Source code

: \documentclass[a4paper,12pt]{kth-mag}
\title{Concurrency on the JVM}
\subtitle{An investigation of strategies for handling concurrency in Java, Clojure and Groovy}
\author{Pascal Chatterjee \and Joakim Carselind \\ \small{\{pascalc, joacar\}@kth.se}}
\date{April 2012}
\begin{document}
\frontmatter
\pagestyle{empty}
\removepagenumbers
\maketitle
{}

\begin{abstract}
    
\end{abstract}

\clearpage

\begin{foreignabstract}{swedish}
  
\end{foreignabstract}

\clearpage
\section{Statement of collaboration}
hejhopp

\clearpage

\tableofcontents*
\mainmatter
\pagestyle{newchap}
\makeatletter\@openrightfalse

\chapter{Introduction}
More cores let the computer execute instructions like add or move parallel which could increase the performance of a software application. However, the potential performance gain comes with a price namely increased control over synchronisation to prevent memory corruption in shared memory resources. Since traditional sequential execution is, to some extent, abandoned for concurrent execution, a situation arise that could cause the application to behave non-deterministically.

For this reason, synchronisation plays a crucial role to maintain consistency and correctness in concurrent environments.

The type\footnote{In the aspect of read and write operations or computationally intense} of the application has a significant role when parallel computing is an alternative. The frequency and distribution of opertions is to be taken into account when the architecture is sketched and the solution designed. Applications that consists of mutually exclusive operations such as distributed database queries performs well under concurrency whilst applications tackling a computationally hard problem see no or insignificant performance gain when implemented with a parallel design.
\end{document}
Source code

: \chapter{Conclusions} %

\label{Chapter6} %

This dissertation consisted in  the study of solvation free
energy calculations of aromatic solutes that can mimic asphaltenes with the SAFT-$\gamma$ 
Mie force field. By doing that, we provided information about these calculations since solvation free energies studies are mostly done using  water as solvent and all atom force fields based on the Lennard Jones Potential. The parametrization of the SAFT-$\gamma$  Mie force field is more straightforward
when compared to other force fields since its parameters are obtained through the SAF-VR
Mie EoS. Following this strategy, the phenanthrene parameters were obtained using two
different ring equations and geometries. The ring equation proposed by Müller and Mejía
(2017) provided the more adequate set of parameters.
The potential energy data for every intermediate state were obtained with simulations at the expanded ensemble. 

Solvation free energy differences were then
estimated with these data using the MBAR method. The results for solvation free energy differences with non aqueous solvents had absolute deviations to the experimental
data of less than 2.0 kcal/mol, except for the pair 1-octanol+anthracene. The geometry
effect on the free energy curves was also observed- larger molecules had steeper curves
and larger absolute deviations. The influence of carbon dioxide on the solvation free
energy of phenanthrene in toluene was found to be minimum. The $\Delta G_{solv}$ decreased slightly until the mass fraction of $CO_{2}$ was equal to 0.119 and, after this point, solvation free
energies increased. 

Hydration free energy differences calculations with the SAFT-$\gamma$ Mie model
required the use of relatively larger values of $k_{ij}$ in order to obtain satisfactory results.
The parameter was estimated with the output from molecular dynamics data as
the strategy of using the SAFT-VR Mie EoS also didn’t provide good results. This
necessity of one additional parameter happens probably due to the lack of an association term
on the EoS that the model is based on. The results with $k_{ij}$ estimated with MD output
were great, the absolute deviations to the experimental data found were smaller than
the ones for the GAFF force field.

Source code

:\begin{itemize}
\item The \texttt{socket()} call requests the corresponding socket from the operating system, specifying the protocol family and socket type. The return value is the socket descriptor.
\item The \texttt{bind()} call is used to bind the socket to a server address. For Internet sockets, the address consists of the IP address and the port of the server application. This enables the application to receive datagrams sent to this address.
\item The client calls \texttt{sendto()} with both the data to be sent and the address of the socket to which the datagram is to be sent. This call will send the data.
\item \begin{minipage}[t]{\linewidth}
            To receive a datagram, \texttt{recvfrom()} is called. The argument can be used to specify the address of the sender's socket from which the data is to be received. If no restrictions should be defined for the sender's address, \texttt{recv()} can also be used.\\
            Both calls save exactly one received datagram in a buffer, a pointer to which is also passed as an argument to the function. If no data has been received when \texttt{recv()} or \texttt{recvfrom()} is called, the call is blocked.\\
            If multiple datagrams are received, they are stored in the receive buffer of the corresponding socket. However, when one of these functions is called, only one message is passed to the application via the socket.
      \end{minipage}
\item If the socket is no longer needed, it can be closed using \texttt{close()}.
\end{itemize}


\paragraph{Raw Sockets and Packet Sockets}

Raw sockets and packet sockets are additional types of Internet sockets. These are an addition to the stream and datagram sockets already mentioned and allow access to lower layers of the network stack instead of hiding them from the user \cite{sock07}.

**Task:** Your job is to output all of the material exactly.

**Exercise output:**
Source code

: \documentclass[a4paper,12pt]{kth-mag}
\title{Concurrency on the JVM}
\subtitle{An investigation of strategies for handling concurrency in Java, Clojure and Groovy}
\author{Pascal Chatterjee \and Joakim Carselind \\ \small{\{pascalc, joacar\}@kth.se}}
\date{April 2012}
\begin{document}
\frontmatter
\pagestyle{empty}
\removepagenumbers
\maketitle
{}

\begin{abstract}
    
\end{abstract}

\clearpage

\begin{foreignabstract}{swedish}
  
\end{foreignabstract}

\clearpage
\section{Statement of collaboration}
hejhopp

\clearpage

\tableofcontents*
\mainmatter
\pagestyle{newchap}
\makeatletter\@openrightfalse

\chapter{Introduction}
More cores let the computer execute instructions like add or move parallel which could increase the performance of a software application. However, the potential performance gain comes with a price namely increased control over synchronisation to prevent memory corruption in shared memory resources. Since traditional sequential execution is, to some extent, abandoned for concurrent execution, a situation arise that could cause the application to behave non-deterministically.

For this reason, synchronisation plays a crucial role to maintain consistency and correctness in concurrent environments.

The type\footnote{In the aspect of read and write operations or computationally intense} of the application has a significant role when parallel computing is an alternative. The frequency and distribution of opertions is to be taken into account when the architecture is sketched and the solution designed. Applications that consists of mutually exclusive operations such as distributed database queries performs well under concurrency whilst applications tackling a computationally hard problem see no or insignificant performance gain when implemented with a parallel design.
\end{document}
Source code

: \chapter{Conclusions} %

\label{Chapter6} %

This dissertation consisted in  the study of solvation free
energy calculations of aromatic solutes that can mimic asphaltenes with the SAFT-$\gamma$ 
Mie force field. By doing that, we provided information about these calculations since solvation free energies studies are mostly done using  water as solvent and all atom force fields based on the Lennard Jones Potential. The parametrization of the SAFT-$\gamma$  Mie force field is more straightforward
when compared to other force fields since its parameters are obtained through the SAF-VR
Mie EoS. Following this strategy, the phenanthrene parameters were obtained using two
different ring equations and geometries. The ring equation proposed by Müller and Mejía
(2017) provided the more adequate set of parameters.
The potential energy data for every intermediate state were obtained with simulations at the expanded ensemble. 

Solvation free energy differences were then
estimated with these data using the MBAR method. The results for solvation free energy differences with non aqueous solvents had absolute deviations to the experimental
data of less than 2.0 kcal/mol, except for the pair 1-octanol+anthracene. The geometry
effect on the free energy curves was also observed- larger molecules had steeper curves
and larger absolute deviations. The influence of carbon dioxide on the solvation free
energy of phenanthrene in toluene was found to be minimum. The $\Delta G_{solv}$ decreased slightly until the mass fraction of $CO_{2}$ was equal to 0.119 and, after this point, solvation free
energies increased. 

Hydration free energy differences calculations with the SAFT-$\gamma$ Mie model
required the use of relatively larger values of $k_{ij}$ in order to obtain satisfactory results.
The parameter was estimated with the output from molecular dynamics data as
the strategy of using the SAFT-VR Mie EoS also didn’t provide good results. This
necessity of one additional parameter happens probably due to the lack of an association term
on the EoS that the model is based on. The results with $k_{ij}$ estimated with MD output
were great, the absolute deviations to the experimental data found were smaller than
the ones for the GAFF force field.

Source code

:\begin{itemize}
\item The \texttt{socket()} call requests the corresponding socket from the operating system, specifying the protocol family and socket type. The return value is the socket descriptor.
\item The \texttt{bind()} call is used to bind the socket to a server address. For Internet sockets, the address consists of the IP address and the port of the server application. This enables the application to receive datagrams sent to this address.
\item The client calls \texttt{sendto()} with both the data to be sent and the address of the socket to which the datagram is to be sent. This call will send the data.
\item \begin{minipage}[t]{\linewidth}
            To receive a datagram, \texttt{recvfrom()} is called. The argument can be used to specify the address of the sender's socket from which the data is to be received. If no restrictions should be defined for the sender's address, \texttt{recv()} can also be used.\\
            Both calls save exactly one received datagram in a buffer, a pointer to which is also passed as an argument to the function. If no data has been received when \texttt{recv()} or \texttt{recvfrom()} is called, the call is blocked.\\
            If multiple datagrams are received, they are stored in the receive buffer of the corresponding socket. However, when one of these functions is called, only one message is passed to the application via the socket.
      \end{minipage}
\item If the socket is no longer needed, it can be closed using \texttt{close()}.
\end{itemize}


\paragraph{Raw Sockets and Packet Sockets}

Raw sockets and packet sockets are additional types of Internet sockets. These are an addition to the stream and datagram sockets already mentioned and allow access to lower layers of the network stack instead of hiding them from the user \cite{sock07}.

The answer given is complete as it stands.